Shamil Basayev, the radical field commander who ordered the hostage-taking of Beslan schoolchildren, has been appointed vice president of the Chechen seperatist government by the new president. Which means, should President Dolu Umarov be killed, he will become the new leader of the separatist movement. In so few words, that is not good.
PRAGUE, June 28, 2006 (RFE/RL) — The man who claimed responsibility for the 2004 Beslan school siege, rebel field commander Shamil Basayev, has been appointed vice president of the breakaway republic’s separatist government, putting Russia’s most-wanted man next in line to become separatist president.
Basayev’s appointment, first announced in a presidential decree posted on June 27 on a Chechen website, can hardly be considered surprising. He is the separatists’ top military commander. Prior to being named president of the Chechen resistance movement earlier this month, Doku Umarov, the new separatist president, was Basayev’s subordinate.
“Russian authorities did not want to negotiate with rather moderate people like General Dudayev and Colonel Maskhadov — who, by the way, were Soviet General Dudayev and Soviet Colonel Maskhadov. Now they have to deal with much more radical people in the North Caucasus.” — Ivan RybkinStill, Basayev’s appointment may signal a important shift in the separatist camp. Crucially, it leaves him one step away from the presidency.
This signal to the world is that the Chechen resistance is radicalizing further and further, and that merely assassinating its leaders will not “behead” the movement, as the pro-Moscow administration has put it.

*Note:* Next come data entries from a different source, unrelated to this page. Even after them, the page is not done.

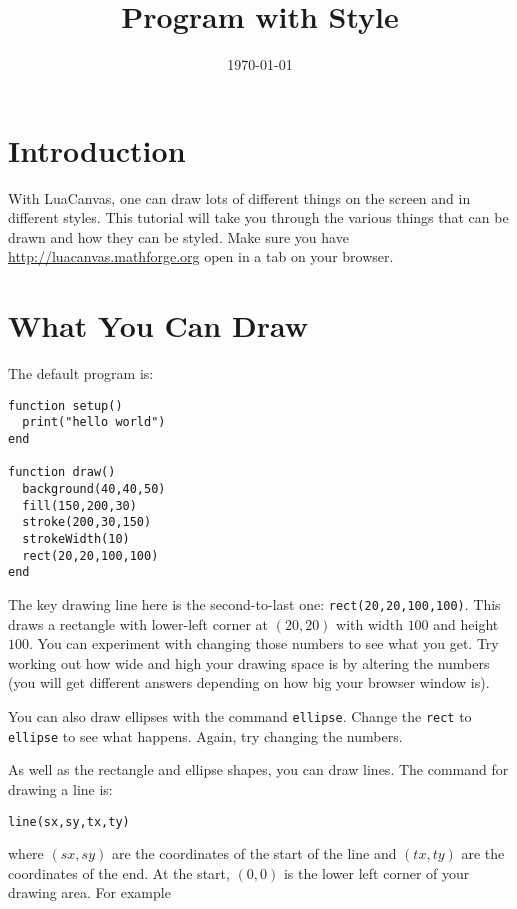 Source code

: \documentclass[
  xhtml,%
  use filename%
]{internet}
\title{Program with Style}
\date{\today}
\begin{document}
\maketitle

\section{Introduction}

With LuaCanvas, one can draw lots of different things on the screen and in different styles.
This tutorial will take you through the various things that can be drawn and how they can be styled.
Make sure you have \href{http://luacanvas.mathforge.org}{http://luacanvas.mathforge.org} open in a tab on your browser.

\section{What You Can Draw}

The default program is:

\begin{verbatim}
function setup()
  print("hello world")
end

function draw()
  background(40,40,50)
  fill(150,200,30)
  stroke(200,30,150)
  strokeWidth(10)
  rect(20,20,100,100)
end
\end{verbatim}

The key drawing line here is the second-to-last one: \verb+rect(20,20,100,100)+.
This draws a rectangle with lower-left corner at \((20,20)\) with width \(100\) and height \(100\).
You can experiment with changing those numbers to see what you get.
Try working out how wide and high your drawing space is by altering the numbers (you will get different answers depending on how big your browser window is).

You can also draw ellipses with the command \verb+ellipse+.
Change the \verb+rect+ to \verb+ellipse+ to see what happens.
Again, try changing the numbers.

As well as the rectangle and ellipse shapes, you can draw lines.
The command for drawing a line is:

\begin{verbatim}
line(sx,sy,tx,ty)
\end{verbatim}

\noindent where \((sx,sy)\) are the coordinates of the start of the line and \((tx,ty)\) are the coordinates of the end.
At the start, \((0,0)\) is the lower left corner of your drawing area.
For example
\end{document}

In fact, it appears that with each assassination, the leadership only becomes more and more extreme, with no improvement in the actual condition of Chechnya itself.
With such a development, it is perhaps important to look at how things got to this point. The Russians have done just about everything wrong up to this point, beginning with the war in 1999 that Putin began.
When former President Mashkadov was about to agree to a peace treaty with Russia, Shamil Basayev took things into his own hands and invaded Daghestan. Instead of simply beating him back and hunting him down, Putin waged all out war on Chechnya. Grozny was leveled to the ground. Thousands of civilians were executed, tortured, and raped. The population radicalized against Russia, an entire generation lost.
Negotiations for peace were basically never considered after that. In exchange for broad autonomy, there could have been no more war in the North Caucasus. Mashkadov could have brought Chechnya into that fold, and in fact he was alive and president until just last year when he was assassinated. His successor, Sadullayev, was assassinated just a couple of weeks ago. New leaders continue to rise up as the old ones are killed; ones that advocate expanding the war into the entire region. The moderates, by Russian standards, are being replaced by utter extremists. In that, outside of launching the war in the first place, is the big mistake that Russia has made. With no where to go, the Chechen resistance has allied with radical Islamists.
Ivan Rybkin explains this one well:
Ivan Rybkin, a former State Duma speaker and former secretary of the Russian Security Council, was closely involved with the Chechen peace process in 1996-98, and liaised with Maskhadov in the run-up to the 1997 Russian-Chechen peace treaty. He told RFE/RL’s North Caucasus Service that the Kremlin is largely to blame for the fact that a radical figure like Basayev has come to power in the Chechen separatist movement.
“Russian authorities did not want to negotiate with rather moderate people like General ÄDjokharÅ Dudayev and Colonel Maskhadov — who, by the way, were Soviet General Dudayev and Soviet Colonel Maskhadov,” Rybkin said. “Now they have to deal with much more radical people in the North Caucasus.”
Firzauli said it’s not only the separatist leadership that is becoming more radical — but the Chechen society as well. “We have a new generation which has grown up during the two wars in Chechnya. They have no jobs, no education,” he said. “During their short, young lives they have seen only the brutality and cruelty of the Russian forces. They only know how to blow up Russian armored personal carriers, how to shoot Russian soldiers.”
And it is the people that Russia has to be worried about. It is from them that the separatist government and field commanders draw their ability to operate. They are who are recruited to, provide shelter to, and provide support to them. The past decade has turned the province squarely against Russia, and because of actions taken many years ago, suicide bombings and hostage takings may be the norm for many years to come. If Shamil Basayev becomes president, you can bet on it.